• _TASK DIRECTIONS_:
Please copy each line in the records below that contains the string "settings".

• _Data entries_:
>>>
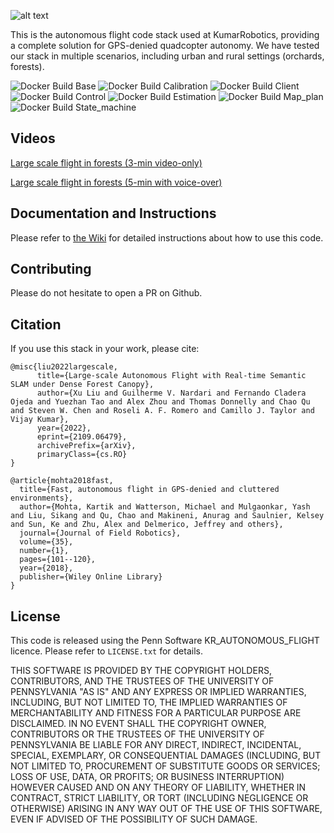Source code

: ![alt text](https://github.com/KumarRobotics/kr_autonomous_flight/blob/new_readme/docs/Falcon4.jpg?raw=true)

This is the autonomous flight code stack used at KumarRobotics, providing a complete solution for GPS-denied quadcopter autonomy. We have tested our stack in multiple scenarios, including urban and rural settings (orchards, forests).

![Docker Build Base](https://github.com/kumarrobotics/kr_autonomous_flight/actions/workflows/docker-build-base.yaml/badge.svg)
![Docker Build Calibration](https://github.com/kumarrobotics/kr_autonomous_flight/actions/workflows/docker-build-calibration.yaml/badge.svg)
![Docker Build Client](https://github.com/kumarrobotics/kr_autonomous_flight/actions/workflows/docker-build-client.yaml/badge.svg)
![Docker Build Control](https://github.com/kumarrobotics/kr_autonomous_flight/actions/workflows/docker-build-control.yaml/badge.svg)
![Docker Build Estimation](https://github.com/kumarrobotics/kr_autonomous_flight/actions/workflows/docker-build-estimation.yaml/badge.svg)
![Docker Build Map_plan](https://github.com/kumarrobotics/kr_autonomous_flight/actions/workflows/docker-build-map-plan.yaml/badge.svg)
![Docker Build State_machine](https://github.com/kumarrobotics/kr_autonomous_flight/actions/workflows/docker-build-state-machine.yaml/badge.svg)

## Videos
[Large scale flight in forests (3-min video-only)](https://www.youtube.com/watch?v=Ad3ANMX8gd4)

[Large scale flight in forests (5-min with voice-over)](https://www.youtube.com/watch?v=kbyNrRoT9zo)

## Documentation and Instructions
Please refer to [the Wiki](https://github.com/KumarRobotics/kr_autonomous_flight/wiki) for detailed instructions about how to use this code.

## Contributing
Please do not hesitate to open a PR on Github.

## Citation
If you use this stack in your work, please cite:

```
@misc{liu2022largescale,
      title={Large-scale Autonomous Flight with Real-time Semantic SLAM under Dense Forest Canopy}, 
      author={Xu Liu and Guilherme V. Nardari and Fernando Cladera Ojeda and Yuezhan Tao and Alex Zhou and Thomas Donnelly and Chao Qu and Steven W. Chen and Roseli A. F. Romero and Camillo J. Taylor and Vijay Kumar},
      year={2022},
      eprint={2109.06479},
      archivePrefix={arXiv},
      primaryClass={cs.RO}
}
```

```
@article{mohta2018fast,
  title={Fast, autonomous flight in GPS-denied and cluttered environments},
  author={Mohta, Kartik and Watterson, Michael and Mulgaonkar, Yash and Liu, Sikang and Qu, Chao and Makineni, Anurag and Saulnier, Kelsey and Sun, Ke and Zhu, Alex and Delmerico, Jeffrey and others},
  journal={Journal of Field Robotics},
  volume={35},
  number={1},
  pages={101--120},
  year={2018},
  publisher={Wiley Online Library}
}

```
## License

This code is released using the Penn Software KR\_AUTONOMOUS\_FLIGHT licence.
Please refer to `LICENSE.txt` for details.

THIS SOFTWARE IS PROVIDED BY THE COPYRIGHT HOLDERS, CONTRIBUTORS, AND THE TRUSTEES OF THE UNIVERSITY OF PENNSYLVANIA "AS IS" AND ANY EXPRESS OR IMPLIED WARRANTIES, INCLUDING, BUT NOT LIMITED TO, THE IMPLIED WARRANTIES OF MERCHANTABILITY AND FITNESS FOR A PARTICULAR PURPOSE ARE DISCLAIMED. IN NO EVENT SHALL THE COPYRIGHT OWNER, CONTRIBUTORS OR THE TRUSTEES OF THE UNIVERSITY OF PENNSYLVANIA BE LIABLE FOR ANY DIRECT, INDIRECT, INCIDENTAL, SPECIAL, EXEMPLARY, OR CONSEQUENTIAL DAMAGES (INCLUDING, BUT NOT LIMITED TO, PROCUREMENT OF SUBSTITUTE GOODS OR SERVICES; LOSS OF USE, DATA, OR PROFITS; OR BUSINESS INTERRUPTION) HOWEVER CAUSED AND ON ANY THEORY OF LIABILITY, WHETHER IN CONTRACT, STRICT LIABILITY, OR TORT (INCLUDING NEGLIGENCE OR OTHERWISE) ARISING IN ANY WAY OUT OF THE USE OF THIS SOFTWARE, EVEN IF ADVISED OF THE POSSIBILITY OF SUCH DAMAGE.
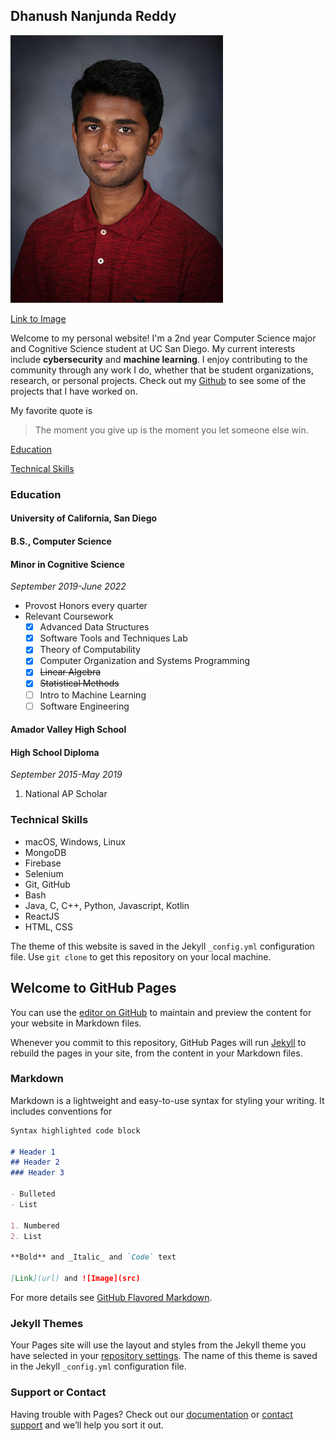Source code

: ## Dhanush Nanjunda Reddy

![image](images/Dhanush_Image.png)

[Link to Image](images/Dhanush_Image.png)

Welcome to my personal website! I'm a 2nd year Computer Science major and Cognitive Science student at UC San Diego. My current interests include **cybersecurity** and **machine learning**. I enjoy contributing to the community through any work I do, whether that be student organizations, research, or personal projects. Check out my [Github](https://github.com/dnanjunda) to see some of the projects that I have worked on.

My favorite quote is
> The moment you give up is the moment you let someone else win.

[Education](https://github.com/dnanjunda/dnanjunda.github.io#education)

[Technical Skills](https://github.com/dnanjunda/dnanjunda.github.io#technical-skills)

### Education
#### University of California, San Diego
#### B.S., Computer Science
#### Minor in Cognitive Science

*September 2019-June 2022*

- Provost Honors every quarter
- Relevant Coursework
  - [x] Advanced Data Structures
  - [x] Software Tools and Techniques Lab
  - [x] Theory of Computability
  - [x] Computer Organization and Systems Programming
  - [x] ~~Linear Algebra~~
  - [x] ~~Statistical Methods~~
  - [ ] Intro to Machine Learning
  - [ ] Software Engineering
  
#### Amador Valley High School
#### High School Diploma

*September 2015-May 2019*

1. National AP Scholar

### Technical Skills

- macOS, Windows, Linux
- MongoDB
- Firebase
- Selenium
- Git, GitHub
- Bash
- Java, C, C++, Python, Javascript, Kotlin
- ReactJS
- HTML, CSS

The theme of this website is saved in the Jekyll `_config.yml` configuration file. Use `git clone` to get this repository on your local machine.

## Welcome to GitHub Pages

You can use the [editor on GitHub](https://github.com/dnanjunda/cse110-lab1/edit/main/README.md) to maintain and preview the content for your website in Markdown files.

Whenever you commit to this repository, GitHub Pages will run [Jekyll](https://jekyllrb.com/) to rebuild the pages in your site, from the content in your Markdown files.

### Markdown

Markdown is a lightweight and easy-to-use syntax for styling your writing. It includes conventions for

```markdown
Syntax highlighted code block

# Header 1
## Header 2
### Header 3

- Bulleted
- List

1. Numbered
2. List

**Bold** and _Italic_ and `Code` text

[Link](url) and ![Image](src)
```

For more details see [GitHub Flavored Markdown](https://guides.github.com/features/mastering-markdown/).

### Jekyll Themes

Your Pages site will use the layout and styles from the Jekyll theme you have selected in your [repository settings](https://github.com/dnanjunda/cse110-lab1/settings). The name of this theme is saved in the Jekyll `_config.yml` configuration file.

### Support or Contact

Having trouble with Pages? Check out our [documentation](https://docs.github.com/categories/github-pages-basics/) or [contact support](https://github.com/contact) and we’ll help you sort it out.
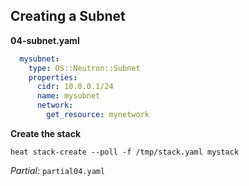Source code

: ## Creating a Subnet

**04-subnet.yaml**

```yaml
  mysubnet:
    type: OS::Neutron::Subnet
    properties:
      cidr: 10.0.0.1/24
      name: mysubnet
      network:
        get_resource: mynetwork
```

**Create the stack**

```
heat stack-create --poll -f /tmp/stack.yaml mystack
```

_Partial:_ `partial04.yaml`

<!--
Once the network is created we need a subnet to assign IP addresses from. This
is the first time we will use a Heat function, namely get_resource, to tell the
subnet resource what network to be on.
-->

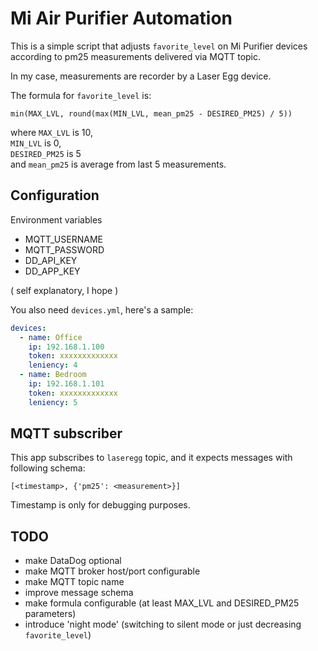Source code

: # Mi Air Purifier Automation

This is a simple script that adjusts `favorite_level` on Mi Purifier devices<br />
according to pm25 measurements delivered via MQTT topic.

In my case, measurements are recorder by a Laser Egg device.

The formula for `favorite_level` is:
```
min(MAX_LVL, round(max(MIN_LVL, mean_pm25 - DESIRED_PM25) / 5))
```
where `MAX_LVL` is 10,<br/>
`MIN_LVL` is 0,<br/>
`DESIRED_PM25` is 5<br/>
and `mean_pm25` is average from last 5 measurements.

## Configuration

Environment variables

* MQTT_USERNAME
* MQTT_PASSWORD
* DD_API_KEY
* DD_APP_KEY

( self explanatory, I hope )

You also need `devices.yml`, here's a sample:

```yaml
devices:
  - name: Office
    ip: 192.168.1.100
    token: xxxxxxxxxxxxx
    leniency: 4
  - name: Bedroom
    ip: 192.168.1.101
    token: xxxxxxxxxxxxx
    leniency: 5

```

## MQTT subscriber

This app subscribes to `laseregg` topic, 
and it expects messages with following schema:
```
[<timestamp>, {'pm25': <measurement>}]
```

Timestamp is only for debugging purposes.

## TODO

* make DataDog optional
* make MQTT broker host/port configurable
* make MQTT topic name
* improve message schema
* make formula configurable (at least MAX_LVL and DESIRED_PM25 parameters)
* introduce 'night mode' (switching to silent mode or just decreasing `favorite_level`)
<<<
• _EXERCISE RESULT_:
This is the autonomous flight code stack used at KumarRobotics, providing a complete solution for GPS-denied quadcopter autonomy. We have tested our stack in multiple scenarios, including urban and rural settings (orchards, forests).
Your Pages site will use the layout and styles from the Jekyll theme you have selected in your [repository settings](https://github.com/dnanjunda/cse110-lab1/settings). The name of this theme is saved in the Jekyll `_config.yml` configuration file.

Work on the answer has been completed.